Source data:
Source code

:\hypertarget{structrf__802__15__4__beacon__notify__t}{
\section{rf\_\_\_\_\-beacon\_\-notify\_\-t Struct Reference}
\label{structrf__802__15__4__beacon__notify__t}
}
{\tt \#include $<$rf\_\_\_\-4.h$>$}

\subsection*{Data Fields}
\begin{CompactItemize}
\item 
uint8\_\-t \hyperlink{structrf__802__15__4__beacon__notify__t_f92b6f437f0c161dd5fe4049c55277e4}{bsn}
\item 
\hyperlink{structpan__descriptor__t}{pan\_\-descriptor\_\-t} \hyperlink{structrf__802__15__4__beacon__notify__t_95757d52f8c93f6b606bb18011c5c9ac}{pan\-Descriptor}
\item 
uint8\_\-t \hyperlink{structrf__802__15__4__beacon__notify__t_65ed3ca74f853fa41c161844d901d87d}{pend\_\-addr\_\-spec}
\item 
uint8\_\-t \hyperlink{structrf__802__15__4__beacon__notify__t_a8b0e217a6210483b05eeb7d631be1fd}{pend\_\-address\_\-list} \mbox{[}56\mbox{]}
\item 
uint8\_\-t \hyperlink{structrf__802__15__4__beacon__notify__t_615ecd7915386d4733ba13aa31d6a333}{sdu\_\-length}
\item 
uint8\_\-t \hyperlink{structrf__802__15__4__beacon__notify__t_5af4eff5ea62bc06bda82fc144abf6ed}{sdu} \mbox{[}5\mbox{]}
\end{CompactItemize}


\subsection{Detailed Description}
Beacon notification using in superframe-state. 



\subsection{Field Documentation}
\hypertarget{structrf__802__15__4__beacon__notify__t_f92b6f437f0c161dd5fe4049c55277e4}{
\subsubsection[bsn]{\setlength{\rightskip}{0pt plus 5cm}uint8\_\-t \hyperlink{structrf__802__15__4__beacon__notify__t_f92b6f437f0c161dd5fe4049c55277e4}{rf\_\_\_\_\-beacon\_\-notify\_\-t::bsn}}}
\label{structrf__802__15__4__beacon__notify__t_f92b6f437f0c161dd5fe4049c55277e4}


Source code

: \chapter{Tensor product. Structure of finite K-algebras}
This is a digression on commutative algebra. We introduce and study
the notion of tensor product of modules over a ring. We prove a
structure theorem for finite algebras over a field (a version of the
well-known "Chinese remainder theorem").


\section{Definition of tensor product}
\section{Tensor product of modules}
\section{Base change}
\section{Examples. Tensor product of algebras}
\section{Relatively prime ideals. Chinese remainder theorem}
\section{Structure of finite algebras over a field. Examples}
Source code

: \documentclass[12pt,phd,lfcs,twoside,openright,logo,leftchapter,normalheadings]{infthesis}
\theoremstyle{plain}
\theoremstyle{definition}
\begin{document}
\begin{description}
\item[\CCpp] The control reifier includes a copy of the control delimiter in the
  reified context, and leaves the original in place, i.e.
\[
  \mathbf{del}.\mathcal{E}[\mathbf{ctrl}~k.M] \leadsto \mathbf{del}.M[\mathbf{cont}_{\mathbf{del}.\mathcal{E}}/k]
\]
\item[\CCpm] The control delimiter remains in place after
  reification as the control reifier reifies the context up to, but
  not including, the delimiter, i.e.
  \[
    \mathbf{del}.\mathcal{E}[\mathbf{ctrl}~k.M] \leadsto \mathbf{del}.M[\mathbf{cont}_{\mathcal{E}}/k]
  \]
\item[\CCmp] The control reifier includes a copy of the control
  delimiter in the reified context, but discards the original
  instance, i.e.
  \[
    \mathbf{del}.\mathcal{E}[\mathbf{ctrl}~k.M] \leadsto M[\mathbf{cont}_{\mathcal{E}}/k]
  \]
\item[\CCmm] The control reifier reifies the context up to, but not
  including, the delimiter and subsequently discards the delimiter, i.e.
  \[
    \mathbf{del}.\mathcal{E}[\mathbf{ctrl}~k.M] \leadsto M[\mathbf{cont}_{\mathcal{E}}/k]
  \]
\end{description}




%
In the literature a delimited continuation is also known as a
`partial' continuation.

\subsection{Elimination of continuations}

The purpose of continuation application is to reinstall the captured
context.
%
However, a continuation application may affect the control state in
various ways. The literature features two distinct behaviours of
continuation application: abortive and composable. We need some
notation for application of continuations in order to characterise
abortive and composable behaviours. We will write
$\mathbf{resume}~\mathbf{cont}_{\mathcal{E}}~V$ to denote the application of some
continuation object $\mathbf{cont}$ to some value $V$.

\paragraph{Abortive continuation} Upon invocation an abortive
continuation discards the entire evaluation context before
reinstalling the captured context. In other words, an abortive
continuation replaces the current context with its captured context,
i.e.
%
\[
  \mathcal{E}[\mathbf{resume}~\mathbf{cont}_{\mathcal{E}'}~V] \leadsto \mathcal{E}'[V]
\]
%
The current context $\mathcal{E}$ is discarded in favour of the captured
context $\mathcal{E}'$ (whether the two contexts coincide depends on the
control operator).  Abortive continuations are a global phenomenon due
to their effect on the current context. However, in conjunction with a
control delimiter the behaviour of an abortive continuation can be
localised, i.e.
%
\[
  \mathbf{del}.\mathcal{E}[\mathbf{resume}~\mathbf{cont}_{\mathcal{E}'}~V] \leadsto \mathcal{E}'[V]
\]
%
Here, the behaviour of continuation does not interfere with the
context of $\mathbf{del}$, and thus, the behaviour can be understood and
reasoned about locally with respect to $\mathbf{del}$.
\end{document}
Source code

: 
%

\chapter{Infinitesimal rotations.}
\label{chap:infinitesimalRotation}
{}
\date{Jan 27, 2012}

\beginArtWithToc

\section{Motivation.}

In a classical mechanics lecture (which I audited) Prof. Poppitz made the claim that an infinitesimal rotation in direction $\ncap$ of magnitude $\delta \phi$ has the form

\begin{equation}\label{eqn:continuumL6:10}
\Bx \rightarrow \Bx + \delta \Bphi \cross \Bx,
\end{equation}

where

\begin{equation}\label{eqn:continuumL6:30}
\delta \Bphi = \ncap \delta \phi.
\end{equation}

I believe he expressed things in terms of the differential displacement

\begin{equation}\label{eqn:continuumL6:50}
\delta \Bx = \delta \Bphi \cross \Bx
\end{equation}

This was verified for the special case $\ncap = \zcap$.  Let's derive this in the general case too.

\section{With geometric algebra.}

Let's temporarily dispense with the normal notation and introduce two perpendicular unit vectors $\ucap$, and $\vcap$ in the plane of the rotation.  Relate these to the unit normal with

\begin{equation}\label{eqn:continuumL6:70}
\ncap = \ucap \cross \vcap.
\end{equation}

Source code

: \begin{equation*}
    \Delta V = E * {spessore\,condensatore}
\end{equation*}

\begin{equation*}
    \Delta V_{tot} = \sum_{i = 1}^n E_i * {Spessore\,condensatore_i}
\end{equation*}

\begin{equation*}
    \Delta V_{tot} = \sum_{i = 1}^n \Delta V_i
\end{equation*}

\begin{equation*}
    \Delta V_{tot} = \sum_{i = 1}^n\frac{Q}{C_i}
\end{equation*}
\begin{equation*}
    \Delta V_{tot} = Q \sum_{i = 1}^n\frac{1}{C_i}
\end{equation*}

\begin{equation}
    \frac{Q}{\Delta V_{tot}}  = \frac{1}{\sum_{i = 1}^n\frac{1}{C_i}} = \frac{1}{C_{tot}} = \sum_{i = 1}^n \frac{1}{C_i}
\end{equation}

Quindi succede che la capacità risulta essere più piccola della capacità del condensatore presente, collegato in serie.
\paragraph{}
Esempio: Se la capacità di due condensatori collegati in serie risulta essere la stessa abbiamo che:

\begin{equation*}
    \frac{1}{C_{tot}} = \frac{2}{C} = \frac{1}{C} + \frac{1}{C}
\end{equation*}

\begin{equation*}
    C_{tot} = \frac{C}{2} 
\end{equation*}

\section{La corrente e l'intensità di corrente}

Brief:
How many of the lines in the records above include the word "continuations"? State that number alone.

Task solution:
3